Retype, exactly and completely, the listing that comes next, skipping its images.

Recorded data Start Marker

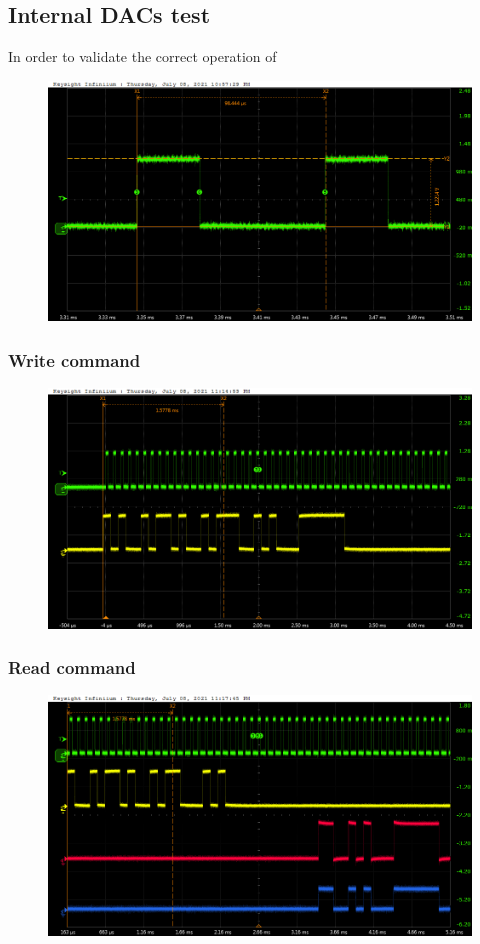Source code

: \subsection{Internal DACs test}\label{dactests}
\noindent In order to validate the correct operation of
\begin{figure}[H]
	\centering
	\includegraphics[width=0.7\linewidth]{IMG/ch5/probe/09-08-2021_clock-specks}
	\caption{}
	\label{fig:clockspecs}
\end{figure}

\subsubsection{Write command}
\begin{figure}[H]
	\centering
	\includegraphics[width=0.7\linewidth]{IMG/ch5/probe/09-08-2021_ch05-write63-baselinedac1}
	\caption{}
	\label{fig:ch05write63}
\end{figure}

\subsubsection{Read command}
\begin{figure}[H]
	\centering
	\includegraphics[width=0.7\linewidth]{IMG/ch5/probe/09-08-2021_ch05-read63-baselinedac1}
	\label{fig:ch05read63}
\end{figure}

Recorded data End Marker

** Answer to this exercise **
Source code

: \subsection{Internal DACs test}\label{dactests}
\noindent In order to validate the correct operation of
\begin{figure}[H]
	\centering
	\includegraphics[width=0.7\linewidth]{IMG/ch5/probe/09-08-2021_clock-specks}
	\caption{}
	\label{fig:clockspecs}
\end{figure}

\subsubsection{Write command}
\begin{figure}[H]
	\centering
	\includegraphics[width=0.7\linewidth]{IMG/ch5/probe/09-08-2021_ch05-write63-baselinedac1}
	\caption{}
	\label{fig:ch05write63}
\end{figure}

\subsubsection{Read command}
\begin{figure}[H]
	\centering
	\includegraphics[width=0.7\linewidth]{IMG/ch5/probe/09-08-2021_ch05-read63-baselinedac1}
	\label{fig:ch05read63}
\end{figure}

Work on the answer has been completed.